### GOAL OF THE EXERCISE
Return the lines below exactly, from the first line to the line that contains "## Alternative Detailed Prompt (More Control)". Leave out pictures.

### INPUT
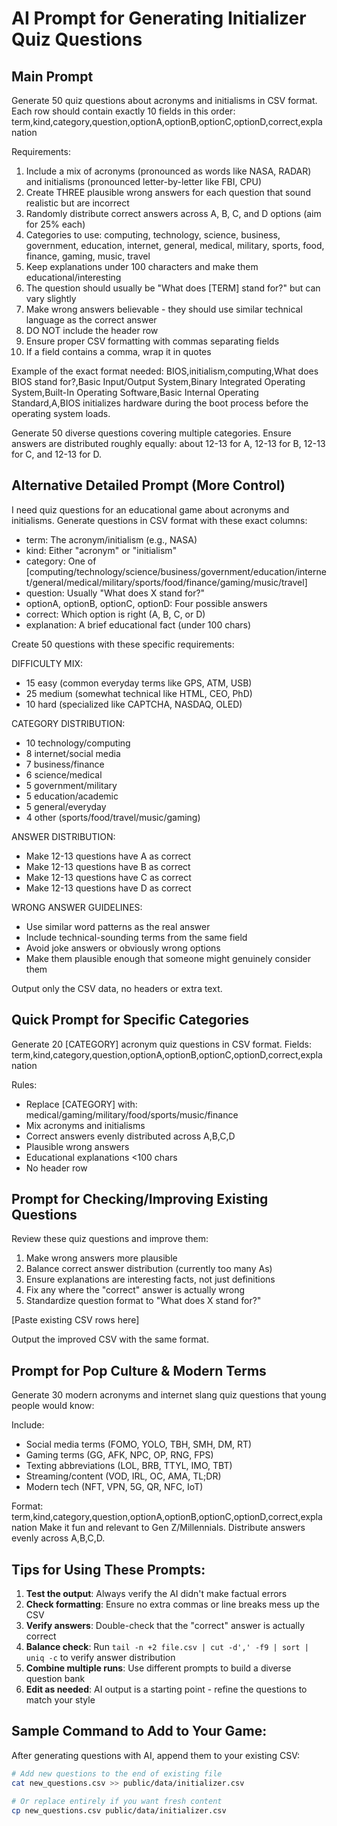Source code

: # AI Prompt for Generating Initializer Quiz Questions

## Main Prompt

Generate 50 quiz questions about acronyms and initialisms in CSV format. Each row should contain exactly 10 fields in this order: term,kind,category,question,optionA,optionB,optionC,optionD,correct,explanation

Requirements:
1. Include a mix of acronyms (pronounced as words like NASA, RADAR) and initialisms (pronounced letter-by-letter like FBI, CPU)
2. Create THREE plausible wrong answers for each question that sound realistic but are incorrect
3. Randomly distribute correct answers across A, B, C, and D options (aim for 25% each)
4. Categories to use: computing, technology, science, business, government, education, internet, general, medical, military, sports, food, finance, gaming, music, travel
5. Keep explanations under 100 characters and make them educational/interesting
6. The question should usually be "What does [TERM] stand for?" but can vary slightly
7. Make wrong answers believable - they should use similar technical language as the correct answer
8. DO NOT include the header row
9. Ensure proper CSV formatting with commas separating fields
10. If a field contains a comma, wrap it in quotes

Example of the exact format needed:
BIOS,initialism,computing,What does BIOS stand for?,Basic Input/Output System,Binary Integrated Operating System,Built-In Operating Software,Basic Internal Operating Standard,A,BIOS initializes hardware during the boot process before the operating system loads.

Generate 50 diverse questions covering multiple categories. Ensure answers are distributed roughly equally: about 12-13 for A, 12-13 for B, 12-13 for C, and 12-13 for D.

## Alternative Detailed Prompt (More Control)

I need quiz questions for an educational game about acronyms and initialisms. Generate questions in CSV format with these exact columns:
- term: The acronym/initialism (e.g., NASA)
- kind: Either "acronym" or "initialism" 
- category: One of [computing/technology/science/business/government/education/internet/general/medical/military/sports/food/finance/gaming/music/travel]
- question: Usually "What does X stand for?"
- optionA, optionB, optionC, optionD: Four possible answers
- correct: Which option is right (A, B, C, or D)
- explanation: A brief educational fact (under 100 chars)

Create 50 questions with these specific requirements:

DIFFICULTY MIX:
- 15 easy (common everyday terms like GPS, ATM, USB)
- 25 medium (somewhat technical like HTML, CEO, PhD)  
- 10 hard (specialized like CAPTCHA, NASDAQ, OLED)

CATEGORY DISTRIBUTION:
- 10 technology/computing
- 8 internet/social media
- 7 business/finance
- 6 science/medical
- 5 government/military
- 5 education/academic
- 5 general/everyday
- 4 other (sports/food/travel/music/gaming)

ANSWER DISTRIBUTION:
- Make 12-13 questions have A as correct
- Make 12-13 questions have B as correct
- Make 12-13 questions have C as correct
- Make 12-13 questions have D as correct

WRONG ANSWER GUIDELINES:
- Use similar word patterns as the real answer
- Include technical-sounding terms from the same field
- Avoid joke answers or obviously wrong options
- Make them plausible enough that someone might genuinely consider them

Output only the CSV data, no headers or extra text.

## Quick Prompt for Specific Categories

Generate 20 [CATEGORY] acronym quiz questions in CSV format. Fields: term,kind,category,question,optionA,optionB,optionC,optionD,correct,explanation

Rules:
- Replace [CATEGORY] with: medical/gaming/military/food/sports/music/finance
- Mix acronyms and initialisms
- Correct answers evenly distributed across A,B,C,D
- Plausible wrong answers
- Educational explanations <100 chars
- No header row

## Prompt for Checking/Improving Existing Questions

Review these quiz questions and improve them:
1. Make wrong answers more plausible
2. Balance correct answer distribution (currently too many As)
3. Ensure explanations are interesting facts, not just definitions
4. Fix any where the "correct" answer is actually wrong
5. Standardize question format to "What does X stand for?"

[Paste existing CSV rows here]

Output the improved CSV with the same format.

## Prompt for Pop Culture & Modern Terms

Generate 30 modern acronyms and internet slang quiz questions that young people would know:

Include:
- Social media terms (FOMO, YOLO, TBH, SMH, DM, RT)
- Gaming terms (GG, AFK, NPC, OP, RNG, FPS)
- Texting abbreviations (LOL, BRB, TTYL, IMO, TBT)
- Streaming/content (VOD, IRL, OC, AMA, TL;DR)
- Modern tech (NFT, VPN, 5G, QR, NFC, IoT)

Format: term,kind,category,question,optionA,optionB,optionC,optionD,correct,explanation
Make it fun and relevant to Gen Z/Millennials. Distribute answers evenly across A,B,C,D.

## Tips for Using These Prompts:

1. **Test the output**: Always verify the AI didn't make factual errors
2. **Check formatting**: Ensure no extra commas or line breaks mess up the CSV
3. **Verify answers**: Double-check that the "correct" answer is actually correct
4. **Balance check**: Run `tail -n +2 file.csv | cut -d',' -f9 | sort | uniq -c` to verify answer distribution
5. **Combine multiple runs**: Use different prompts to build a diverse question bank
6. **Edit as needed**: AI output is a starting point - refine the questions to match your style

## Sample Command to Add to Your Game:

After generating questions with AI, append them to your existing CSV:
```bash
# Add new questions to the end of existing file
cat new_questions.csv >> public/data/initializer.csv

# Or replace entirely if you want fresh content
cp new_questions.csv public/data/initializer.csv
```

### REPLY TO THE TASK
Source code

: # AI Prompt for Generating Initializer Quiz Questions

## Main Prompt

Generate 50 quiz questions about acronyms and initialisms in CSV format. Each row should contain exactly 10 fields in this order: term,kind,category,question,optionA,optionB,optionC,optionD,correct,explanation

Requirements:
1. Include a mix of acronyms (pronounced as words like NASA, RADAR) and initialisms (pronounced letter-by-letter like FBI, CPU)
2. Create THREE plausible wrong answers for each question that sound realistic but are incorrect
3. Randomly distribute correct answers across A, B, C, and D options (aim for 25% each)
4. Categories to use: computing, technology, science, business, government, education, internet, general, medical, military, sports, food, finance, gaming, music, travel
5. Keep explanations under 100 characters and make them educational/interesting
6. The question should usually be "What does [TERM] stand for?" but can vary slightly
7. Make wrong answers believable - they should use similar technical language as the correct answer
8. DO NOT include the header row
9. Ensure proper CSV formatting with commas separating fields
10. If a field contains a comma, wrap it in quotes

Example of the exact format needed:
BIOS,initialism,computing,What does BIOS stand for?,Basic Input/Output System,Binary Integrated Operating System,Built-In Operating Software,Basic Internal Operating Standard,A,BIOS initializes hardware during the boot process before the operating system loads.

Generate 50 diverse questions covering multiple categories. Ensure answers are distributed roughly equally: about 12-13 for A, 12-13 for B, 12-13 for C, and 12-13 for D.

## Alternative Detailed Prompt (More Control)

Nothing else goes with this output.